Goal of the exercise: For the records that follow, give the number of lines containing the word "raggedright", with no added text.

Source material:
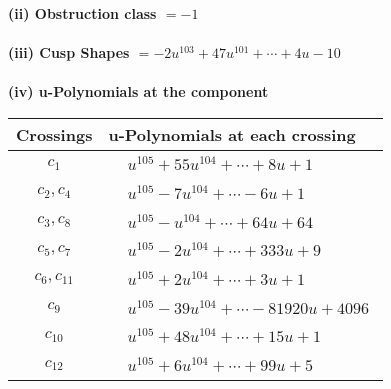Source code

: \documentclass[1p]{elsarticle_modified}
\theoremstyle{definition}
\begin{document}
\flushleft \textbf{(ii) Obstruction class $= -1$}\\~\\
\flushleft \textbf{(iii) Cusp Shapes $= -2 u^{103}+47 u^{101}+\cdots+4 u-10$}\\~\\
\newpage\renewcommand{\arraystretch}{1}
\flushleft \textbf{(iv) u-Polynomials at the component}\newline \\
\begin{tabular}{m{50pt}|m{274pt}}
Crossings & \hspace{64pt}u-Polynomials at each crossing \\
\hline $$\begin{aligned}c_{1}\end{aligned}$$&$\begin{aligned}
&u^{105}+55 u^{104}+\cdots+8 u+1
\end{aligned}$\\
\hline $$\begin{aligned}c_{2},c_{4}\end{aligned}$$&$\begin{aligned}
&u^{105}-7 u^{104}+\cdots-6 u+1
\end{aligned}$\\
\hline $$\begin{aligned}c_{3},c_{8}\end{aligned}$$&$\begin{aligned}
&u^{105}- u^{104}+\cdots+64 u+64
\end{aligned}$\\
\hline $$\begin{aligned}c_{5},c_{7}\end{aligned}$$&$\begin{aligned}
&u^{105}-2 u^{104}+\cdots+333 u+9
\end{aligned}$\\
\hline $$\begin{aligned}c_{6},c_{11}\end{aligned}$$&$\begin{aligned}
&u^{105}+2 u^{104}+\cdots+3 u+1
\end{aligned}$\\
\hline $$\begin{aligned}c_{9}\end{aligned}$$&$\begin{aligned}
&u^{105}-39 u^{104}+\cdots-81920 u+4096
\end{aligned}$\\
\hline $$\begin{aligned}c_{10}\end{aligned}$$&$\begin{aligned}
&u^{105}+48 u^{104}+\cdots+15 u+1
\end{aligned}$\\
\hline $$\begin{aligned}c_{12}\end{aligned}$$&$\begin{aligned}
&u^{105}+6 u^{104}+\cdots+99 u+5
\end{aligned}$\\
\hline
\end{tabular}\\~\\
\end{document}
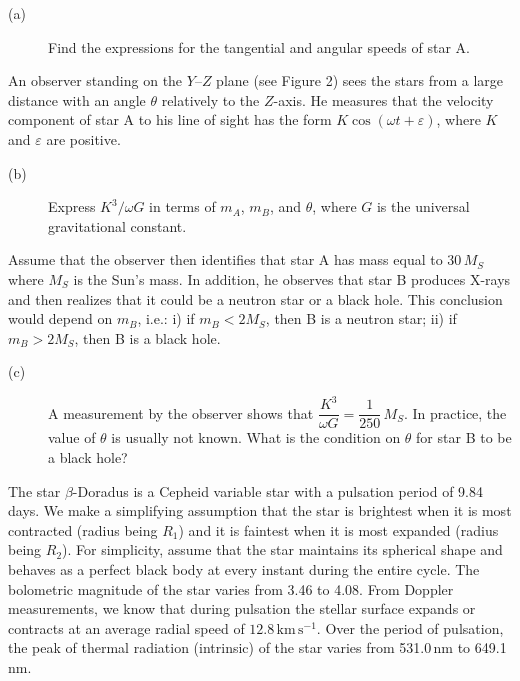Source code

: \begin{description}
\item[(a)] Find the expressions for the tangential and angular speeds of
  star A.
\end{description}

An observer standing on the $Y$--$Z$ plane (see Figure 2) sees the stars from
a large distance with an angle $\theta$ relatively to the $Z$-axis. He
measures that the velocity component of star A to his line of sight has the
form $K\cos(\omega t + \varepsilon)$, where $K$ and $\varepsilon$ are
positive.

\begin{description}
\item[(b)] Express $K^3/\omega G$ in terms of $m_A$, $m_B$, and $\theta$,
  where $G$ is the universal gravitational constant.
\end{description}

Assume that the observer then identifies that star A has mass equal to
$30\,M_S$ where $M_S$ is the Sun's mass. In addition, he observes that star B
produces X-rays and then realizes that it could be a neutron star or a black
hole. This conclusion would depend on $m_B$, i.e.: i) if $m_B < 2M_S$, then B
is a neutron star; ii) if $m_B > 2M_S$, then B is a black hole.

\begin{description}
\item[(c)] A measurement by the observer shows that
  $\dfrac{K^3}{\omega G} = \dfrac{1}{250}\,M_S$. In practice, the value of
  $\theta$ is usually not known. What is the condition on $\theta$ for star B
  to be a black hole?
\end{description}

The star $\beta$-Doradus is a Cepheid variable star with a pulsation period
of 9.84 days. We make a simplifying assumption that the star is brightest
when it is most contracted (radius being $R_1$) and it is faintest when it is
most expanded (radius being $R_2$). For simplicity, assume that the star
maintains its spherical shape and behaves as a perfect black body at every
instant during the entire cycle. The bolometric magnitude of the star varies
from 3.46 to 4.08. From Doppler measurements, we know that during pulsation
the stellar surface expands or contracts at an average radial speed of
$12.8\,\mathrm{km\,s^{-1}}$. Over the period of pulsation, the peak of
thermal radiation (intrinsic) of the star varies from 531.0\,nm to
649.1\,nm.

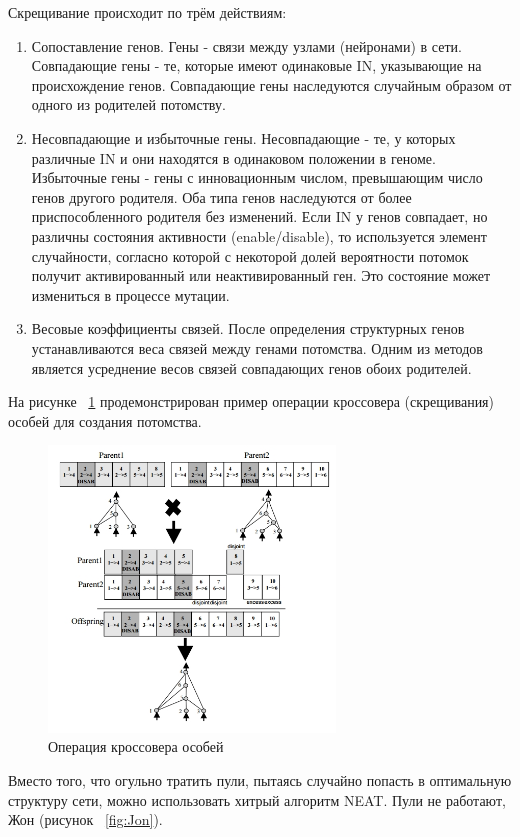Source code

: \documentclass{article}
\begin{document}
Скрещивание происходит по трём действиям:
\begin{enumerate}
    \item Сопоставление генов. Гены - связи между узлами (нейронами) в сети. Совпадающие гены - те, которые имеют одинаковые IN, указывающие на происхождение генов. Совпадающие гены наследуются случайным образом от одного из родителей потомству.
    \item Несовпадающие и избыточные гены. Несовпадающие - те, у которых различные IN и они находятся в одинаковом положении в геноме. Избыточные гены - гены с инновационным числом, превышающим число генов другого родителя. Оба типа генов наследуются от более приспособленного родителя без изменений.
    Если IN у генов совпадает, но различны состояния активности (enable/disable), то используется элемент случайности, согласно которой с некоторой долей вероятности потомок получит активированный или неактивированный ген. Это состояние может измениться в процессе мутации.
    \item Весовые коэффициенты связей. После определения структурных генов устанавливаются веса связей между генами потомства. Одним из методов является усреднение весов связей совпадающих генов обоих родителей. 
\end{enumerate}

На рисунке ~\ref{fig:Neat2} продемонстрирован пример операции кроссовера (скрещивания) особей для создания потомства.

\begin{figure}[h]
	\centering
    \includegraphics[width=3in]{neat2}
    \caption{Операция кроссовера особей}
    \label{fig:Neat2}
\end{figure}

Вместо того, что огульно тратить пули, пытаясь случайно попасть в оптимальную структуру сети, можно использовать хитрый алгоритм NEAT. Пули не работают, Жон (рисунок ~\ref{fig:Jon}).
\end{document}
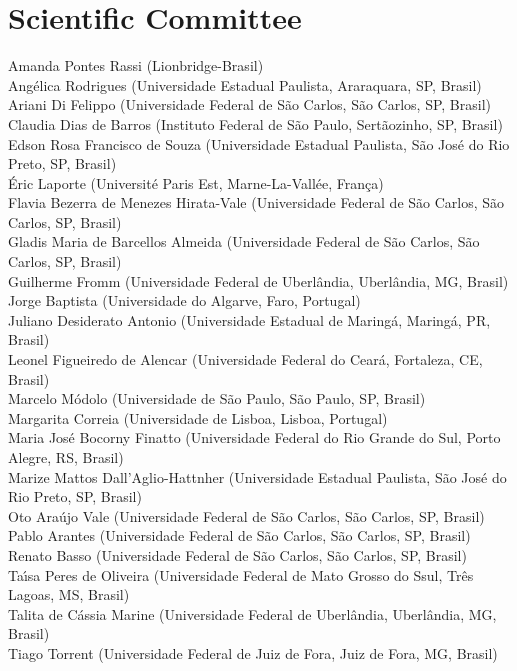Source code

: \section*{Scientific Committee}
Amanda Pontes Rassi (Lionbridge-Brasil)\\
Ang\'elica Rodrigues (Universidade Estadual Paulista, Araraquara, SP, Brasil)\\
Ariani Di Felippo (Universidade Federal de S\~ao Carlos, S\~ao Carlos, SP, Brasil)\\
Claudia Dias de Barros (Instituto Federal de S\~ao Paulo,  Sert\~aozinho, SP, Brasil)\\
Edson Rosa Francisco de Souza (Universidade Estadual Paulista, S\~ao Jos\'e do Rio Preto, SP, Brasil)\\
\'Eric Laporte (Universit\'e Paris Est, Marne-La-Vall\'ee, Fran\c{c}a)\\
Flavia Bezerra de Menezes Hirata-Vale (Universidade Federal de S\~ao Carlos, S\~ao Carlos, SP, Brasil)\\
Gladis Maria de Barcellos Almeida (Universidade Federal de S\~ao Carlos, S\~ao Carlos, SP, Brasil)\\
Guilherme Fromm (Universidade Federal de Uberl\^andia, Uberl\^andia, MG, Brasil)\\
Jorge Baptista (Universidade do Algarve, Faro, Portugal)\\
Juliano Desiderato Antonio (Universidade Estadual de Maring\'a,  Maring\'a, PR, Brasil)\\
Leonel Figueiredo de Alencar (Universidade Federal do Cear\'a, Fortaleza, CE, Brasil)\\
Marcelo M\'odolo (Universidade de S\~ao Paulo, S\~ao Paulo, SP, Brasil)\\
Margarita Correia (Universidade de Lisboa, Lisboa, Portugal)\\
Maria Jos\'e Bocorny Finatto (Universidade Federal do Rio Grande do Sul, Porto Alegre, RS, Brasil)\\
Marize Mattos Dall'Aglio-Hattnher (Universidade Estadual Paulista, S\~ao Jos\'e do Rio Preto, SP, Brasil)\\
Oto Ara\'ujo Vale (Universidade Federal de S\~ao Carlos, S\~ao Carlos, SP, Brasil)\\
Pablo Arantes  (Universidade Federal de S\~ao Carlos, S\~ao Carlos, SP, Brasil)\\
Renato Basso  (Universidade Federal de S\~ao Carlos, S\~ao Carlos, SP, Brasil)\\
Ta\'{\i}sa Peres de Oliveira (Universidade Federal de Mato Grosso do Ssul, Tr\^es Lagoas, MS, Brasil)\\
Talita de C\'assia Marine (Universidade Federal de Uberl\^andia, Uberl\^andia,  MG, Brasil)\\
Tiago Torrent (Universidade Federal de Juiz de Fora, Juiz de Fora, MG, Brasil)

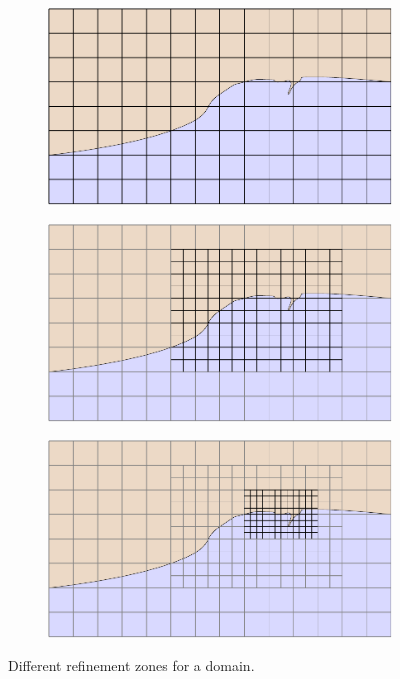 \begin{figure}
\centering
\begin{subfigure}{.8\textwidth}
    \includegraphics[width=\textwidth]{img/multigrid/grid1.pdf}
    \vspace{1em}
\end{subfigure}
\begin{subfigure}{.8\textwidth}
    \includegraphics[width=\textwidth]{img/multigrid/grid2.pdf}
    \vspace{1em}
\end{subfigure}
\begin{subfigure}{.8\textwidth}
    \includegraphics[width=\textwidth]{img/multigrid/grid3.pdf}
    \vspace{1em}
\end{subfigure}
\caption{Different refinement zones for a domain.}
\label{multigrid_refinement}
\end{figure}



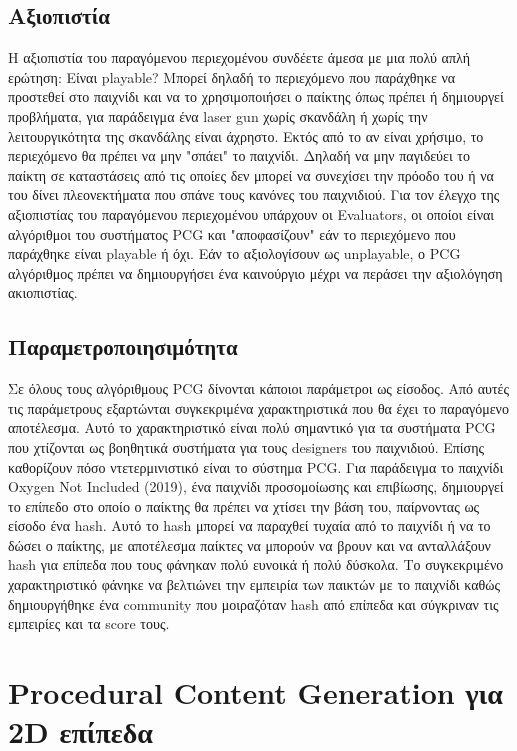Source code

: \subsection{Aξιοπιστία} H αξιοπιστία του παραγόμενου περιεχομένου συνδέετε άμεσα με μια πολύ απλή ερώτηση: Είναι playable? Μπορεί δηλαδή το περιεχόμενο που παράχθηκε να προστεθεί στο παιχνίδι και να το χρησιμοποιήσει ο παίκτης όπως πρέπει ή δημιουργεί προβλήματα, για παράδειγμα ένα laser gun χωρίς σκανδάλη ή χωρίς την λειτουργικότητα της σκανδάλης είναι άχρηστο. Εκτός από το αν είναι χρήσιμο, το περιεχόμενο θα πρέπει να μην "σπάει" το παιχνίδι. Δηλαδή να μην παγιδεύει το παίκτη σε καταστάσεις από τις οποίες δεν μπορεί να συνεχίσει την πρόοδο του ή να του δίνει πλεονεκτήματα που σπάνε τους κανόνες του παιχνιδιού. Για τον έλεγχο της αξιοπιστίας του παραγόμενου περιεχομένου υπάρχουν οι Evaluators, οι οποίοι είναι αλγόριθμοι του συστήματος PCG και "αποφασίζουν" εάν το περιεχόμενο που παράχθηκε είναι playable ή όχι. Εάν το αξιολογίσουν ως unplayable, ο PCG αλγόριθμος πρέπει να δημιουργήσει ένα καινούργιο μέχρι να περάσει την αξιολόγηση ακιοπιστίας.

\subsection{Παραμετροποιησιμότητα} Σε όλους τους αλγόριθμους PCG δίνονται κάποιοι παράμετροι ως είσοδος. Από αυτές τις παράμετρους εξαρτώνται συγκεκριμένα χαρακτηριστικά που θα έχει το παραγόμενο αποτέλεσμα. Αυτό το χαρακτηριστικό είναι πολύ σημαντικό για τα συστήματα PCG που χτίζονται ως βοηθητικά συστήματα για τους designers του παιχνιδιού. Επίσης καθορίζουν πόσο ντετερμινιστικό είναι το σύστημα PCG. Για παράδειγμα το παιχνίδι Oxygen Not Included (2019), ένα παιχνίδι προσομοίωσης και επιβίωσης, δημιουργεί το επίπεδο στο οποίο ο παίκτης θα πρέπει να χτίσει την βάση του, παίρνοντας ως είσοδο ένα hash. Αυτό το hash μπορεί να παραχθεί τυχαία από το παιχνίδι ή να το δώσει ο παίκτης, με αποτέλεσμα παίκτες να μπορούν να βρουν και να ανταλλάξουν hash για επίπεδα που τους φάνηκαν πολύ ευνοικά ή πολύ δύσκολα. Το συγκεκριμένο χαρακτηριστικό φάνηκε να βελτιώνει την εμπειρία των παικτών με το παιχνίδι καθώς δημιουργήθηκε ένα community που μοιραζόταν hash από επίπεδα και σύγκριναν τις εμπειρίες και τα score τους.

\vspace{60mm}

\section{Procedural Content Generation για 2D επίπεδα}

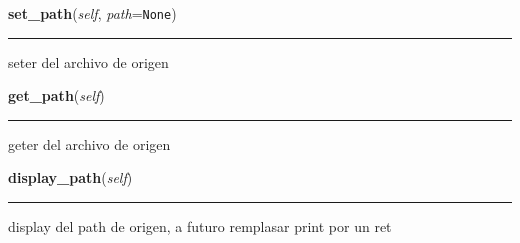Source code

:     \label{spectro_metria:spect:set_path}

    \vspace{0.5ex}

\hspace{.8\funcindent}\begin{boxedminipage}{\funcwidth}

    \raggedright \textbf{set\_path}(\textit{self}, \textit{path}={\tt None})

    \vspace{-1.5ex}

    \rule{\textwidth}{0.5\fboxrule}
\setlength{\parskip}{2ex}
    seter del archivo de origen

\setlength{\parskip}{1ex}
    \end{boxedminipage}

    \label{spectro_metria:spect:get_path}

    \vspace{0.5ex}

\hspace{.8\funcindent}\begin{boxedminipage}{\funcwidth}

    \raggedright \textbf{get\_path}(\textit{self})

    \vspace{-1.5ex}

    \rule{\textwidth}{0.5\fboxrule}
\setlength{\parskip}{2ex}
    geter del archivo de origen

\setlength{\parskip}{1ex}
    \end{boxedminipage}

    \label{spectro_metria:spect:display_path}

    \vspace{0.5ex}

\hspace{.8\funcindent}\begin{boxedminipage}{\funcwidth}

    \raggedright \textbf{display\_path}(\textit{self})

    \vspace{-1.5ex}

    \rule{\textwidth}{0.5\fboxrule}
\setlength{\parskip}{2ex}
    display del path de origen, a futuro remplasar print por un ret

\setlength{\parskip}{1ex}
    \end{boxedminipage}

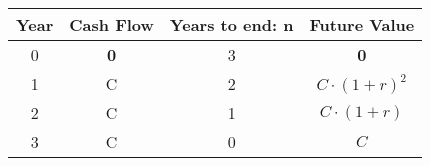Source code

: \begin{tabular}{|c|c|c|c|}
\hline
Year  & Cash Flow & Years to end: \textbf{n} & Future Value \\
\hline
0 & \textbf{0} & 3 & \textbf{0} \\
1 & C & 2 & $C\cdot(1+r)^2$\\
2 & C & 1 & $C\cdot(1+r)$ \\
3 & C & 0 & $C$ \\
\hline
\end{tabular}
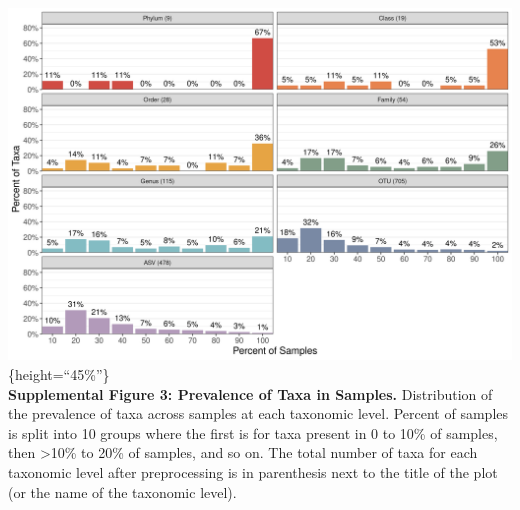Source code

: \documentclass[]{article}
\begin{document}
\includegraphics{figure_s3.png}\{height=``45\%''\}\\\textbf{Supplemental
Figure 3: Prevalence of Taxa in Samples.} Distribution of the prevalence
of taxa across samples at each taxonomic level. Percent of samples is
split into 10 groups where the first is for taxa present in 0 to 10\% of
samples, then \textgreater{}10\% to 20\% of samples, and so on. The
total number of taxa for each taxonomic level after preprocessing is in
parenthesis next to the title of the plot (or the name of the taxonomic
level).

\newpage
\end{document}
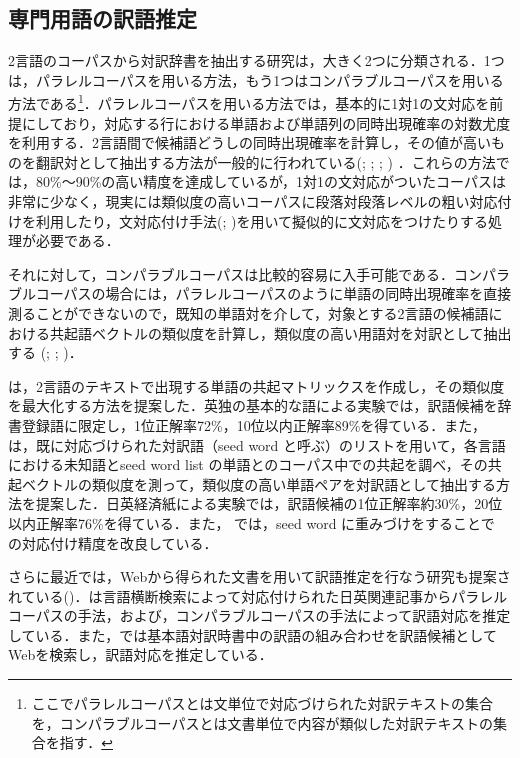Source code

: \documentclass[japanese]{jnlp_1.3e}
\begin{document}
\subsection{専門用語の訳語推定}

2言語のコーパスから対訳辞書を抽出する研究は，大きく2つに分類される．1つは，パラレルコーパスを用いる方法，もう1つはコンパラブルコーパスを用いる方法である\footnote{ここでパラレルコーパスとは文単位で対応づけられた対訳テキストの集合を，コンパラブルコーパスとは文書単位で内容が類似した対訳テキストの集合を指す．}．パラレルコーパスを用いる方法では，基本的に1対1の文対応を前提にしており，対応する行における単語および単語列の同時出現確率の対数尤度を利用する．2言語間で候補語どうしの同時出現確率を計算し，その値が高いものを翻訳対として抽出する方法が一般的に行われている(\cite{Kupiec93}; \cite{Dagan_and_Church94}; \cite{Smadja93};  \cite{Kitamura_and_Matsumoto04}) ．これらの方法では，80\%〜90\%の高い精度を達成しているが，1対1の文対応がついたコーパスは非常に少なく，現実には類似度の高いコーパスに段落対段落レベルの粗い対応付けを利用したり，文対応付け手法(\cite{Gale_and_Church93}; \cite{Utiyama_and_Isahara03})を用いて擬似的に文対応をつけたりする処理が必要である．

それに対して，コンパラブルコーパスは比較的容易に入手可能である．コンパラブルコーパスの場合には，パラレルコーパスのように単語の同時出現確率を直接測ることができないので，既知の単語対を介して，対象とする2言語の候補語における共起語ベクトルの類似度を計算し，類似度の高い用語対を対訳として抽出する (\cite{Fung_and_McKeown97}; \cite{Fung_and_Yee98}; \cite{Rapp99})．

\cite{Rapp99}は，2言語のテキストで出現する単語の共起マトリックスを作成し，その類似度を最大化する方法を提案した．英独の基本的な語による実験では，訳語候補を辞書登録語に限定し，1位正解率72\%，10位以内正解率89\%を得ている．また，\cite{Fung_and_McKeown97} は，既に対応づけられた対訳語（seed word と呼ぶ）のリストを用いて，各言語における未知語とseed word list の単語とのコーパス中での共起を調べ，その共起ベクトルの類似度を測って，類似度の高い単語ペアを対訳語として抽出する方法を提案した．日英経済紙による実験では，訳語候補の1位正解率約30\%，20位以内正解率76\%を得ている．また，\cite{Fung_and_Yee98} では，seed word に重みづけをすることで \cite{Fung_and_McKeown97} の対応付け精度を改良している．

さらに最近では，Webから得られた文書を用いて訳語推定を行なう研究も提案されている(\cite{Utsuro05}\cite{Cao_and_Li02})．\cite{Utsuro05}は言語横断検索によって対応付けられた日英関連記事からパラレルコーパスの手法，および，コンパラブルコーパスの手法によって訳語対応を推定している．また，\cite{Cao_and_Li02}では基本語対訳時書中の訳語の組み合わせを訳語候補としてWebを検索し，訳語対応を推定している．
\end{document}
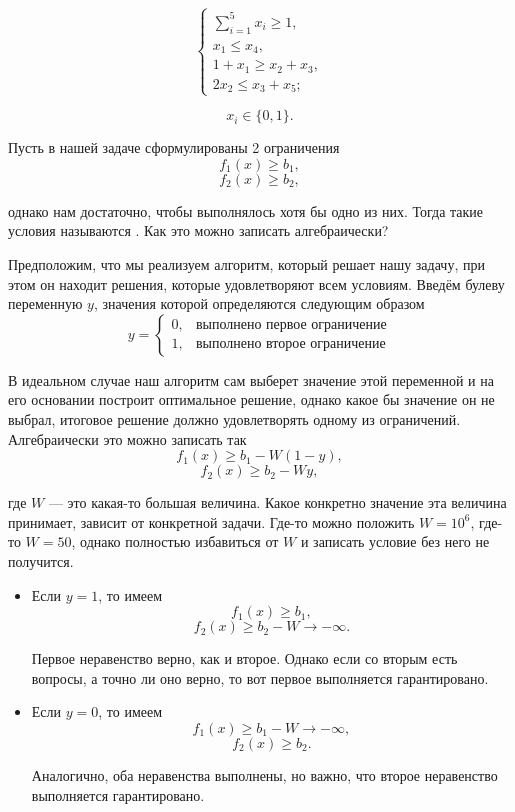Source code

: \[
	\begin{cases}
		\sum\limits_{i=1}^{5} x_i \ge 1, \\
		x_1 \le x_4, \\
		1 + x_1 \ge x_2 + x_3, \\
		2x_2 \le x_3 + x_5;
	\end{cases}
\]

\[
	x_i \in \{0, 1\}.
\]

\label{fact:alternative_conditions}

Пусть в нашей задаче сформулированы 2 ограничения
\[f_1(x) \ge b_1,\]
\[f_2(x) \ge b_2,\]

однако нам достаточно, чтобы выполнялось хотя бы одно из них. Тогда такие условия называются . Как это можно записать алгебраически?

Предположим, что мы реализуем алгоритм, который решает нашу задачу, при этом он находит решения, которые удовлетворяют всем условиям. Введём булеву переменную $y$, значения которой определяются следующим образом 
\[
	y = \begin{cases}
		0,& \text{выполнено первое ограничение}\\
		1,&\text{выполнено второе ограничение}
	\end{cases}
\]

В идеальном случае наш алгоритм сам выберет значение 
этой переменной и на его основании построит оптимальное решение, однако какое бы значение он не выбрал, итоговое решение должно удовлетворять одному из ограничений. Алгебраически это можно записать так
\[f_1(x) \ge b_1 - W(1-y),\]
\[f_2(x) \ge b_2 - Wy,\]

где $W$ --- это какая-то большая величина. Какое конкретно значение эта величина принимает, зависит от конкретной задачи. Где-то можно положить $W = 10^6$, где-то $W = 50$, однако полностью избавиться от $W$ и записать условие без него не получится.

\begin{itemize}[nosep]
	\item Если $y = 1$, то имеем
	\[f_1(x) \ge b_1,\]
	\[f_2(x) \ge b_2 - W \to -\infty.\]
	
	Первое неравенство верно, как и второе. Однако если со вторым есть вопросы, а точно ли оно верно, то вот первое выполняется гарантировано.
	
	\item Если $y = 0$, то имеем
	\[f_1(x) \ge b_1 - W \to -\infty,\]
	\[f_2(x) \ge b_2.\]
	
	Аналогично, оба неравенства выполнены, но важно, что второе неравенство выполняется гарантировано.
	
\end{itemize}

Response box: 3